Landscape Painting 1
Published by Lizzie Coulter in Art · 14 November 2025
Today I’m talking about landscape painting and how it reflects the way that people interpret the world around them. Artists have been making images that have become part of popular imagination since the Middle Ages and an “ideal” view of nature was depicted in the early sixteenth century. Later on artists interpreted landscape in terms of architecture or light whilst in the nineteenth century painters were “true” to nature. In the twentieth century painters have turned to symbolism to interpret nature.
Artists are always altering their ideas about their environment to fit in with the newest ideas of their time. We start off with the idea of the earthly paradise. This varies according to the nationality of the artist concerned and the places he/she was inspired by. But in it’s infancy there was a stylistic uniformity that came from a uniformity of beliefs, certainly in the western world, so you get the title International Gothic. In this first bit the movers and shakers are mostly from Italy.
The church’s idea was that one should treat nature symbolically, so things were seen as what they represented rather than what they were. This led to painters seeing things in isolation rather than cohesively, nature became a system of spiritual hieroglyphics. This was in an age where man was taught to aim for spiritual perfection disregarding his material life which was often seen as a complete distraction!
Early paintings, which are nearly always of a religious nature, nowadays seem naïve with their disproportionately sized people, angels , bushes, trees and flowers but they were not meant to look natural as they had a narrative rather than an aesthetic meaning. In an age when most people were illiterate, the pictures told a biblical story. That’s what they were there for.
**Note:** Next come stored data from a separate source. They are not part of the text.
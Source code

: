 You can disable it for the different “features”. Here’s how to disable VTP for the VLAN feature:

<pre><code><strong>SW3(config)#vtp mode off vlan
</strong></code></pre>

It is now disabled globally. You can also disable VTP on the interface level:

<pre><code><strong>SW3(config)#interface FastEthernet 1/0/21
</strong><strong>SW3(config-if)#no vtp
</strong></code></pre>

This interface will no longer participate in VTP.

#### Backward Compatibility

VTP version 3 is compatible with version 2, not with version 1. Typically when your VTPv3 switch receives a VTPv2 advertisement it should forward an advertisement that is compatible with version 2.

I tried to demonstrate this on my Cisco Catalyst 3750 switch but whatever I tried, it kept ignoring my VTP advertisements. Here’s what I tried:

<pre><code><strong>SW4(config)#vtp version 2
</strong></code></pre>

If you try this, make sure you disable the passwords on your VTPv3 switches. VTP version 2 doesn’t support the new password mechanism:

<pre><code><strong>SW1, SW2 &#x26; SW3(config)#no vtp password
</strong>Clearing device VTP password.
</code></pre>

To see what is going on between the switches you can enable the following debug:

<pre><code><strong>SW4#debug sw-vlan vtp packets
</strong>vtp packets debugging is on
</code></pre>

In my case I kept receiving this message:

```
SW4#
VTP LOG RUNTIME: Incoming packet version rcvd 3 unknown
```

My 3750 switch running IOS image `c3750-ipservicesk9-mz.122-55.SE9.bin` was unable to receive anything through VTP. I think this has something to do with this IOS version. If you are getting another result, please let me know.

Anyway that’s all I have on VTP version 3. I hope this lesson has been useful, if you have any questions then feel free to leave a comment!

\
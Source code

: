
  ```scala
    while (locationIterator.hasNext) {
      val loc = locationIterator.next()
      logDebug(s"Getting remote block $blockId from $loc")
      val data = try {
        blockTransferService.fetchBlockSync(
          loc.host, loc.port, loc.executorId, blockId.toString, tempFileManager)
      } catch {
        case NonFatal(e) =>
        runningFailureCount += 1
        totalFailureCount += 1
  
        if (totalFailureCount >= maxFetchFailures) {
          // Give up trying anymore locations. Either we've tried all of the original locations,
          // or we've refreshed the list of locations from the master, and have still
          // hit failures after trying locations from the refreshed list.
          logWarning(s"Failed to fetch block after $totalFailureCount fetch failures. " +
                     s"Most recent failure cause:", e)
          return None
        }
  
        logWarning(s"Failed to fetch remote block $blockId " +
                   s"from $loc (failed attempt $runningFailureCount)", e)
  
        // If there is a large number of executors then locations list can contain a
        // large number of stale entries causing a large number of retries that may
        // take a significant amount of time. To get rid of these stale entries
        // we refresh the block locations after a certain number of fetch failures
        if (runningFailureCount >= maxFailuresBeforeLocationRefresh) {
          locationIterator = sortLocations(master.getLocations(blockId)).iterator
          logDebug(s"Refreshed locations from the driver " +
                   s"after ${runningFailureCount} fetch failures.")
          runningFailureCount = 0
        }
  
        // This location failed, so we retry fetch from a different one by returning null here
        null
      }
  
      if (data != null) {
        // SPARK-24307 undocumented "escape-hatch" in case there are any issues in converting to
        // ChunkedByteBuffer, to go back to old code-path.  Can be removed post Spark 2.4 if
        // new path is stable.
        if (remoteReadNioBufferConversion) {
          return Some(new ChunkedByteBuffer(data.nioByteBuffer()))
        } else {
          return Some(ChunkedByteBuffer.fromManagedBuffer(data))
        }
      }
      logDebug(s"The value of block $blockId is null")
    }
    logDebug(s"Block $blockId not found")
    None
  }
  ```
Take the representation of mountains which was highly archaic showing absolutely no evidence of observation at all but as a motif was used without change for a very long time. Indeed the Florentine painter Giotto who painted really expressive figure groups gave them plain, rocky backgrounds.
The first real landscapes come from Sienna. Ambrogio Lorensetti’s frescoes “Good and Bad Government” show factual details which are said to be a hundred years before their time and Simone Martini’s work shows a beautiful interpretation of nature.
In the Palace of the Popes at Avignon the wall decorations depict people enjoying the outdoor life showing a demand for rustic imagery in a great palace. This became an escapist obsession.
The landscape of Medieval Europe was not a welcoming place with a lot of it covered in Wild forests with their complements of wild boar and bandits. If you are beset by dangerous and even lethal nature you work hard to cultivate your own patch making it safe and giving you enough to feed your family. This led to the idea of the enclosed paradise garden. This was an edited image of a cottage garden where man’s control of nature ruled – plants laid out in ordered rows or forming patterns, possibly around a fountain, the garden fenced in by orderly hedges, palings or fences reminiscent of the stockades and battlements that had been and still were in places, essential for survival. Also at this time, the 1350s, every part of the painting is enriched and individual details are as finished as they could possibly be. This is reminiscent of the tapestries and jewellery of the period.
In the Middle Ages nature was seen as a source of food but also as the natural background to daily life. The gentry hawked and hunted for sport and the peasants tilled the land. These activities were recorded in the marvellous seasonal calendars called now Books of Hours made with objective clarity in the courts of France and Burgundy around 1400 but created by various artists from the Low Countries.